If, as you quote, ‘You must absolutely be disloyal to be a good writer’ (Somerset Vaughan? You mean Maugham?) then it rather suggests that to be a writer you must turn yourself out of hearth and home and live as a vagabond – using internet cafés to post the latest chapter of your magnum opus or your latest avant-garde incoherence and curling up each night in a cardboard box (should you be so lucky) free at last. And the smell?
We are misled by books and presumably even more by kindles because the stink of the author has been wished away, reduced to leather, ink, paper, plastics, electronics. Writers must have their distinctive smells; a life at the desk or in the gutter – depending on your authenticity as a writer. What would have hit your nostril as you burst in on James Joyce en famille? And even more disturbing/terrifying what would have assailed your nostrils if you had happened to bump into Walter Benjamin in those moments before he committed suicide in the Pyrénées on the French/Spanish border. The mind reels. It’s as though smells have the ability to cut through the sanctity of our illusions, our best wishes. No wonder priests incense the altars, even the congregation, everybody within reach. And I always thought (though without putting it into words till this moment) that Somerset Maugham was entirely fishy, quite literally that of the rotting ocean, the whiff of some archetypal fishwife gutting fish (and you if you’re not quick on your feet) in one second flat – a grim smile on her face.

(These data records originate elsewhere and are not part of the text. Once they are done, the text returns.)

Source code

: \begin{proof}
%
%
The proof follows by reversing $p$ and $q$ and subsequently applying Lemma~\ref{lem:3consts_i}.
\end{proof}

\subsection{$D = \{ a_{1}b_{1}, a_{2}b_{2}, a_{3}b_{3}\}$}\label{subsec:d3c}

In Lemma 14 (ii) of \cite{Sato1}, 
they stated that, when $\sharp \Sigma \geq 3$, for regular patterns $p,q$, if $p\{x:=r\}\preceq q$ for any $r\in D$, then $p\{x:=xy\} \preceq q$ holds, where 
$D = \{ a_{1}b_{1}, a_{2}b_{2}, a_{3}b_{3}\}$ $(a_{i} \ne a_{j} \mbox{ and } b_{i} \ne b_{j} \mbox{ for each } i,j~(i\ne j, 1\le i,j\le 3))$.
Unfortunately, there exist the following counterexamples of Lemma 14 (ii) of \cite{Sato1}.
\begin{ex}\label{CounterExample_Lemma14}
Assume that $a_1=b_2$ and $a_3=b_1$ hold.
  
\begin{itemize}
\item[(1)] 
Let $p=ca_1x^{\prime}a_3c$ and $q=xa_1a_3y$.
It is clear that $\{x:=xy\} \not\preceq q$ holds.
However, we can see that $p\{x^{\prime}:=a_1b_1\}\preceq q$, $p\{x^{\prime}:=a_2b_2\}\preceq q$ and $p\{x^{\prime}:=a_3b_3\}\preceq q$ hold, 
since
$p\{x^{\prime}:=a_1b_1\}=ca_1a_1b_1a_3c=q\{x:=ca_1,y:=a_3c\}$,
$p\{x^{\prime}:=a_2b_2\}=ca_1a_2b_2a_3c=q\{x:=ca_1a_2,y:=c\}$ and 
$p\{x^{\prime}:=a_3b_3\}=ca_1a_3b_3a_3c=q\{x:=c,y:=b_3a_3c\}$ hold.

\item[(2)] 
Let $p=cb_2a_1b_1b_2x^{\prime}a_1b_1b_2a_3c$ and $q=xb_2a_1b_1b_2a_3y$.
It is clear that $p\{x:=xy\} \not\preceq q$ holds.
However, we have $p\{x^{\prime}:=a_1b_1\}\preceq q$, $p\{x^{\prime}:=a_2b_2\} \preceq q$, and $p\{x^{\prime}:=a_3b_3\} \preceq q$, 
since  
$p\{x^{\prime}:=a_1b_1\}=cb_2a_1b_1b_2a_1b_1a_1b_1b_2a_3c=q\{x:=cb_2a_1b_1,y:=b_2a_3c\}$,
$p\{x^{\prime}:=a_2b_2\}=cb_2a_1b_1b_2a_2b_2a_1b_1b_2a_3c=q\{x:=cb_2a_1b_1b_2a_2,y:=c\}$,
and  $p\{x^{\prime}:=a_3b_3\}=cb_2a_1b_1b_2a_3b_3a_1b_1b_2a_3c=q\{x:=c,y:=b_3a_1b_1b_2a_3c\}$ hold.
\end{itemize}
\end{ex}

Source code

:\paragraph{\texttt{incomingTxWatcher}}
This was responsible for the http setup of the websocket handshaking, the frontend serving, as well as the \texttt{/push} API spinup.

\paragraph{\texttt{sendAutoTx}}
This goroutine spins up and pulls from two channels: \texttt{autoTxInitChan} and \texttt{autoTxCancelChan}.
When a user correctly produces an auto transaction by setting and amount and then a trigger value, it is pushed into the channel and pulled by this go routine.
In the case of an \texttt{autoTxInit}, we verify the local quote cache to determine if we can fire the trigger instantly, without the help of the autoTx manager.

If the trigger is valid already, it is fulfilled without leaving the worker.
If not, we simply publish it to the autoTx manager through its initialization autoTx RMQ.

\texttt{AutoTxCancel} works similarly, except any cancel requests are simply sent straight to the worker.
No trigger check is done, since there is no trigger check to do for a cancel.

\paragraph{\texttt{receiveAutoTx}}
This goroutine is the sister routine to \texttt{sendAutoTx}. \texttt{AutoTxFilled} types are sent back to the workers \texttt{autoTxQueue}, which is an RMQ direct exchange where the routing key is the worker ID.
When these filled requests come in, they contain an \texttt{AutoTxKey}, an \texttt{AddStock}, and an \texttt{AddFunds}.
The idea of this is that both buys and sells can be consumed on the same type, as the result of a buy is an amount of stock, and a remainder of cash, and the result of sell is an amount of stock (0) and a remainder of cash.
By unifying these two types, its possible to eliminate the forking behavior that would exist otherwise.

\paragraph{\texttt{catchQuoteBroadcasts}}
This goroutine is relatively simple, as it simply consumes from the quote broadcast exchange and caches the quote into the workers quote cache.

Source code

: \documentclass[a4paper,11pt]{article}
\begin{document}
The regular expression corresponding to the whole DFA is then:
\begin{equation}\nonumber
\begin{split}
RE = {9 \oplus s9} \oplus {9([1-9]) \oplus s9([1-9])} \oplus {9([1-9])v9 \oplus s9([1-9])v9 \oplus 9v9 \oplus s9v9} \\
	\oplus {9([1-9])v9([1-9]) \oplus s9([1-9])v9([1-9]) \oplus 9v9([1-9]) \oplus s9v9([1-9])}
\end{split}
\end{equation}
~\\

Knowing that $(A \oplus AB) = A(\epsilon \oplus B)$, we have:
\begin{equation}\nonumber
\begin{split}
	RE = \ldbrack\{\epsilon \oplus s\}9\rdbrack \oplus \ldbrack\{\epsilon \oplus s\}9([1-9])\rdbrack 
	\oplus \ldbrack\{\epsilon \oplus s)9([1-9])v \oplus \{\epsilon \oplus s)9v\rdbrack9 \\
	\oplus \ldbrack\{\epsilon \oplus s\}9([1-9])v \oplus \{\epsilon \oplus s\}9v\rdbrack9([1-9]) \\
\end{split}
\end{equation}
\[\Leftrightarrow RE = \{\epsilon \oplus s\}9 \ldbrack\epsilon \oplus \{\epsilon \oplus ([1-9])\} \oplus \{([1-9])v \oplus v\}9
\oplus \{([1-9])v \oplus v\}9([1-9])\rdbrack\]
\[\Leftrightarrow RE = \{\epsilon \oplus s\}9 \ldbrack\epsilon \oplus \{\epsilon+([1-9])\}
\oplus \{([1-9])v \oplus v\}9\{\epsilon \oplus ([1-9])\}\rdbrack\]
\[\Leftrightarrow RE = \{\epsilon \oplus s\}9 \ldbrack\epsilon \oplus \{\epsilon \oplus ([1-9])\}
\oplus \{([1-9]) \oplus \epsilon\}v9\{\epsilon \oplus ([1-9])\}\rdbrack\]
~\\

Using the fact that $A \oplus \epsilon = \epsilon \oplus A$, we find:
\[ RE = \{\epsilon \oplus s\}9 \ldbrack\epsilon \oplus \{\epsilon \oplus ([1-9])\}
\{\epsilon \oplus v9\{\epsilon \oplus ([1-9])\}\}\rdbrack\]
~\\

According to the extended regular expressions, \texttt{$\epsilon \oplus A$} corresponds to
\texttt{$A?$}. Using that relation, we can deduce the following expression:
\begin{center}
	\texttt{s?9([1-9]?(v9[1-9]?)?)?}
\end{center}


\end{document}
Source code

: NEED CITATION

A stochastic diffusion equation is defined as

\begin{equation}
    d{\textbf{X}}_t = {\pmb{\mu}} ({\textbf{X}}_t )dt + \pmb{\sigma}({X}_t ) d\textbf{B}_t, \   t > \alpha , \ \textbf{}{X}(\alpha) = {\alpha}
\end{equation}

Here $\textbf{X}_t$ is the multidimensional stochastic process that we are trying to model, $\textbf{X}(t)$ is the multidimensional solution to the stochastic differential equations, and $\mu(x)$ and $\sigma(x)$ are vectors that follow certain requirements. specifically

Recently, in Florence, I heard Michael Ondhaatje and Kieran Desai discussing something the organisers of the conference called vagabond literature. It was the case that the need to translate slowed the proceedings but after some interesting accounts of their ‘roots’ in India and Sri Lanka, their migration first to the UK and then on to North America where they simply morphed into successful novelists. As they went on they had less and less interesting things to say. Ondaatje in particular looking bored and Desai beautifully decorative and trying hard. And the image of a couple of spoilt rich kids began to dominate my reactions to them. Obviously I should have got up close and had a good sniff to find out what they were made of. If in fact they could still be identified as human. Instead I wrestled with possible questions to ask them but then it was all over and we drifted out from the palazzo into the warm evening to wander and chat. But not about smells.
What is the stench of over-privilege? Is it dry or wet or simply out of this world? Something from the far distant reaches of the universe? Occupying the eternal? Do gods smell?
Life smells.
You neglected to demand the answer to a question but I shan’t let you off so easily. Where are you digging? Do you have characters/plots in mind for the grave, sorry I mean novel?